Georges J. Ranque and the Vortex Tube

The Vortex Tube was invented by accident in 1928, by George Ranque, a French physics student. He was performing experiments on a vortex-type pump that he had developed for vacuuming iron filings and noticed that warm air exhausted from one end and cold air from the other when he inserted a cone at one end of the tube! Ranque quickly stopped work on the pump, and started a company to take advantage of the commercial possibilities for this odd little device that produced both hot and cold air, using only compressed air, with no moving parts. The company was not successful, and the vortex tube was forgotten until 1945 when Rudolph Hilsch, a German physicist, published a widely read paper on the device.

How A Vortex Tube Works

A vortex tube uses compressed air as a power source, has no moving parts, and produces hot air from one end and cold air from the other. The volume and temperature of the two air streams is adjustable with a valve built into the hot air exhaust.  Temperatures as low as -50°F (-46°C) and as high as 260°F (127°C) are possible.

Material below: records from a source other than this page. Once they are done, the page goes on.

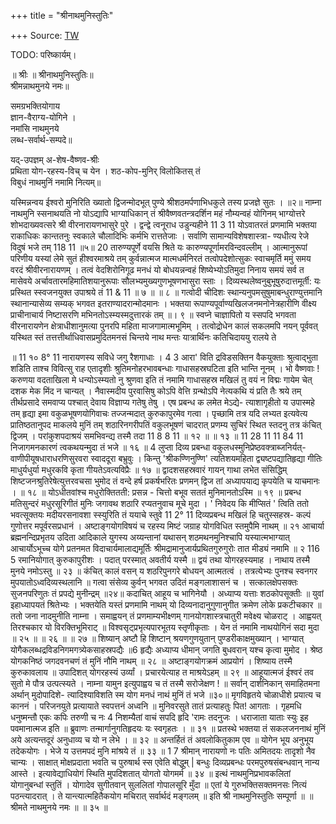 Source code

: +++
title = "श्रीनाथमुनिस्तुतिः"

+++
Source: [TW](https://archive.org/details/deshika-prabandha/deshika-prabandham_kannaDa_sanskrit_v1/page/n1/mode/2up)

TODO: परिष्कार्यम्। 

॥ श्रीः ॥ 
श्रीनाथमुनिस्तुतिः॥  
श्रीमन्नाथमुनये नमः॥  

समग्रभक्तियोगाय  
ज्ञान-वैराग्य-योगिने ।  
नमांसि नाथमुनये  
लब्ध-सर्वार्थ-सम्पदे॥ 

यद्-उपज्ञम् अ-शेष-वैष्णव-श्रीः  
प्रथिता योग-रहस्य-विच् च येन । 
शठ-कोप-मुनिर् विलोकितस् तं  
विबुधं नाथमुनिं नमामि नित्यम्॥

यस्मिन्नन्वय ईश्वरो मुनिरिति ख्यातो द्विजन्मोदभूत् 
पुण्ये श्रीशठमर्पणाभिधकुले तस्य प्रजज्ञे सुतः । 
॥२॥ 
नाम्ना नाथमुनि स्सनाथयति नो योऽद्यापि भाग्याधिकान् तं श्रीवैष्णवतन्त्रदर्शिन महं नौम्यन्वहं योगिनम् 
भाग्योत्तरे शोभदाख्यवत्सरे 
श्री वीरनारायणभासुरे पुरे । 
द्वन्द्वे त्वनूराध उडुन्यहीने 
11 3 11 
योऽवातरतं प्रणमामि भक्तया 
राकाधिकः कान्ततनुः स्वकाले चौलादिभिः कर्मभि रात्ततेजाः । सर्वाणि सामान्यविशेषशास्त्रा- ण्यधीत्य रेजे विदुषं भजे तम् 
118 11 
॥५॥ 
20 
तारुण्यपूर्णे वयसि श्रिते यः कारुण्यपूर्णामरविन्दवल्लीम् । आत्मानुरूपां परिणीय यस्यां लेमे सुतं हीश्वरमाश्रये तम् 
कुर्वन्नात्मज मात्मधर्मनिरतं तत्वोपदेशोत्सुकः स्वाचमृर्ति ममुं समय वरदं श्रीवीरनारायणम् । तत्वं वेदशिरोनिगूढ मनधं यो बोधयन्नन्वहं शिष्येभ्योऽतिमुदा निनाय समयं सर्व त मासेवये 
अर्चावतारमहिमातिशयानुरूपाः 
सौलभ्यमुख्यगुणभूषणभासुरा स्ताः । 
दिव्यस्थलेष्वनुबुभूषुरुदात्तमूर्ती: 
यः प्रस्थित स्स्वजनयुक्त उपाश्रये तं 
11 & 11 
॥ ७ ॥ 
॥ ८ ॥ 
गत्वोदी चीदिशः स्थान्यनुपमसुषुमाबन्धुराण्युत्तमानि स्थानान्यासेव्य सम्यक् भगवत इतराण्यादरान्मोदमानः । भक्तया रूपाण्यपूर्वाण्यखिलजनमनोनेत्रहारीणि वीक्ष्य प्राचीनाचार्य निष्टासरणि मभिनतोऽस्म्यस्मदुत्तारकं तम् ॥। ९ ॥ 
स्वप्ने चाज्ञापितो य स्सपदि भगवता वीरनारायणेन क्षेत्राधीशानुमत्या पुनरपि महिता माजगामात्मभूमिम् । तत्वोद्रोधेन कालं सकलमपि नयन् पूर्ववत् यस्थित स्तं तत्तत्तीर्थाधिवासप्रमुदितमनसं चिन्तये नाथ मन्तः 
यात्रार्थिनः कतिचिदाययु रालये ते 

॥ 
11 
१० 
8° 11 
नारायणस्य सविधे जगु रैशगाधाः । 
4 
3 
आरा' विति द्रविडसक्तिन वैकयुक्ताः 
श्रुत्वाद्भुता शडिति ताश्च विवित्सु राह 
एतादृशीः श्रुतिमनोहरभावबन्धाः गाधासहस्रघटिता इति भान्ति नूनम् । भो वैष्णवाः ! करुणया वदताखिला मे धन्योऽस्म्यतो नु श्रुणवा इति तं नमामि 
गाधासहस्र मखिलं तु वयं न विद्मः गायेम चेत् दशक मेक मिंद न चान्यत् । नैवास्मदीय पुरवासिषु कोऽपि वेत्ति 
ग्रन्थोऽपि नेत्यकथि यं प्रति तैः श्रये तम् 
तीर्थप्रसादे समवाप्य पश्चात् देवाय विज्ञाप्य गतेषु तेषु । एष प्रबन्ध क लमेत मेऽद्ये- त्याशागृहीतो य उपास्महे तम् 
हृद्या इमा वकुळभूषणयोगिवाचः तज्जन्मदात् कुरुकापुरमेव गत्वा । पृच्छामि तत्र यदि लभ्यत इत्यवेत्य प्रातिष्ठतानुपद माकलये मुनिं तम् 
शठारिनगरीपतिं वकुलभूषणं चादरात् 
प्रणम्य सुचिरं स्थित स्तदनु तत्र कंचित् द्विजम् । परांकुशपदाश्रयं समभिवन्द्य तस्मै तदा 
11 8 8 11 
॥ १२ ॥ 
॥ १३ ॥ 
11 28 11 
11 84 11 
निजागमनकारणं त्वकथयन्मुदा तं भजे 
॥ १६ ॥ 
4 
लुप्ता दिव्य प्रबन्धा वकुलधस्मुनिप्रेष्ठवक्त्राब्जनिर्यत्- वाणीपीयूषधाराधरणिसुरवरा स्वाददूरा बभ्रुवुः । 
किन्तु 'श्रीकण्णिनुण्णि' त्यतिशयमहिता द्व्यष्टपद्यातिहृद्या गीतिः माधुर्यधुर्या मधुरकवि कृता गीयतेऽवत्यविप्रैः ॥ १७ ॥ 
द्वादशसहस्रवारं गायन् गाथा लभेत संसिद्धिम् 
शिष्टजनश्रुतिरेषेत्युत्तरवचसा भुमोद तं वन्दे 
हर्ष प्रकर्षभरितः प्रणमन् द्विज तां 
अध्यापयाद्य कृपयेति च याचमानः । 
॥ १८ ॥ 
योऽधीतवांश्च मधुरोक्तितती: प्रसन्न - 
चित्तो बभूव सततं मुनिमानतोऽस्मि 
॥ १९ ॥ 
प्रबन्ध मतिसुन्दरं मधुरसूरिगीतं मुनिः 
जगावथ शठारि रप्यतनुवाच मूचे मुदा । 
' निवेदय कि मीप्सितं ' त्विति ततो भवत्सूक्तयः मदीयरसनावशा स्स्युरिति तं ययाचे स्तुवे 
11 2° 11 
दिव्यप्रबन्ध मखिलं हि चतुस्सहस्र- 
कल्पं गुणोत्तर मपूर्वरसप्रधानं । 
अष्टाङ्गयोगविषयं च रहस्य मिष्टं 
जग्राह योगविधित स्तमुपैमि नाथम् 
॥ २१ 
आचार्या ब्रह्मनन्दिप्रभृतय उदिता आदिकाले युगस्य अय्यन्तानां यथासन् शठमथनमुनिश्चापि यस्यात्मभाग्यात् आचार्योऽभूच्च योगे प्रतनमत विदाचार्यमालाद्यमूर्तिः श्रीमद्रामानुजार्यप्रथितगुरुगुरोः तात मीड्यं नमामि ॥ २ 
116 
5 
रमानियोगात् कुरुकापुरीशः । पदात् परस्मात् अवतीर्य यस्मै ॥ द्वयं तथा योगरहस्यमाह । 
नाथाय तस्मै मुनये नमोऽस्तु 
॥ २३ ॥ 
कंचित् कालं वसन् य शठरिपुनगरे बोधयन् आत्मतत्वं । तत्रत्येभ्यः पुनश्च स्वनगर मुपयातोऽध्वदिव्यस्थलानि ॥ गत्वा संसेव्य कुर्वन् भगवत उदितं मङ्गलाशासनं च । सत्कालक्षेपसक्तः सुजनपरिणुतः तं प्रपद्ये मुनीन्द्रम् ॥२४॥ 
कदाचित् आहूय च भागिनेयौ । अध्याप्य यत्ताः शठकोपसूक्तीः ॥ युवां इहाध्यापयतं श्रितेभ्यः । भक्तयेति यस्तं प्रणमामि नाथम् 
यो दिव्यनादानुगुणानुगीत क्रमेण लोके प्रकटीचकार ॥ ततो जना नादमुनीति नाम्ना । 
समाह्वयन् तं प्रणमाम्यभीक्ष्णम् 
गानयोगशास्त्रचातुरी मवेक्ष्य चोळराट् । आह्वयत् तिरश्चकार यो विरक्तिभूमिराट् ॥ विश्वसृट्प्रभृत्यपारभूतय स्तृणीकृताः । 
येन तं नमामि नाथयोगिनं सदा मुदा 
॥ २५ ॥ 
॥ २६ ॥ 
॥ २७ ॥ 
शिष्यान् अष्टौ हि शिष्टान् श्रयणगुणयुतान् पुण्डरीकाक्षमुख्यान् । भाग्यात् योगैकलब्धद्रविडनिगमगत्र्येकसाहस्रपद्यैः ॥6 
हृद्यैः अध्याप्य धीमान् जगति बुधवरान् यश्च कृत्वा मुमोद । श्रेष्ठ योगकनिष्ठं जगदवनचणं तं मुनिं नौमि नाथम् ॥ २८ ॥ 
अष्टाङ्गयोगक्रमं आप्रयोगं । 
शिष्याय तस्मै कुरुकावलाय ॥ 
उपादिशत् योगरहस्यं उर्व्यां । 
प्रचारयेत्याह त माश्रयेऽहम् 
॥ २९ ॥ 
आहूयात्मजं ईश्वरं तव सुतो मे पौत्र उत्पत्स्यते । नाम्ना यामुन इत्युपाह्वय च तं तस्मै सरोजेक्षण ! ॥ सर्वान् दार्शनिकान् समाहितमना अर्थान् मुदोपादिशे- त्यादिश्याविशति स्म योग मनधं नाथं मुनिं तं भजे ॥३०॥ 
मृगविहृतये चोळाधीशे प्रयात्य च काननं । परिजनयुते प्रत्यायाते स्वपत्तनं अध्वनि ॥ मुनिवरसुते तातं प्रत्याहतुः पित! आगताः । गृहमधि धनुष्मन्तौ एकः कपिः तरुणी च नः 
4 
निशम्यैतां वाचं सपदि हृदि 'रामः तदनुजः । धराजाता याताः स्युः इह पवमानात्मज इति ॥ ब्रुवाणः तन्मार्गानुगतिहृदयः यः स्वगृहतः । 
॥ ३१ ॥ 
प्रतस्थे भक्तया तं सकलजननाथं मुनिं अये 
अत्यन्तदूरं अनुधाव्य च यो न लेभे । 
॥ ३२ ॥ 
अन्तर्हितं तं अवलोकितुकाम एव ॥ योगेन भूय अनुभूय तदेकयोगः । भेजे य उत्तमपदं मुनि मांश्रये तं 
॥ ३३ ॥ 
1 
7 
श्रीमान् नारायणो नः पतिः अमितदयः तादृशो नैव चान्यः । साक्षात् मोक्षप्रदाता भवति च पुरुषार्थ स्स एवेति बोद्धुम् | बन्धुः दिव्यप्रबन्धः परमपुरुषसंबन्धवान् नान्य आस्ते । इत्यावेद्याधियोगं स्थिति मुपदिशतात् योगतो योगमर्म ॥ ३४ ॥ इत्थं नाथमुनिप्रभावकलितां योगानुबन्धां स्तुतिं । योगादेव सुगीतवान् सुललितां गोपालसूरि मुँदा ॥ एतां ये गुरुभक्तिसक्तमनसः नित्यं पठन्त्यादरात् । ते यान्त्यात्महितैकयोग मचिरात् सर्वार्थदं मङ्गलम् 
॥ इति श्री नाथमुनिस्तुतिः सम्पूर्णा ॥ 
॥ श्रीमते नाथमुनये नमः ॥ 
॥ ३५ ॥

During the second world war Georges J. Ranque started developing steels that would be used in military aviation efforts. After the war he took a job at  Aubert et Duval steelworks as director of metallurgical laboratory where he continued developing alloys for use in the aviation industry.

In 1972 he published a book on the search for the Philosophers stone, a legendary chemical substance capable of turning base metals such as mercury into gold. And in 1973 he passed away in his home just outside of Paris.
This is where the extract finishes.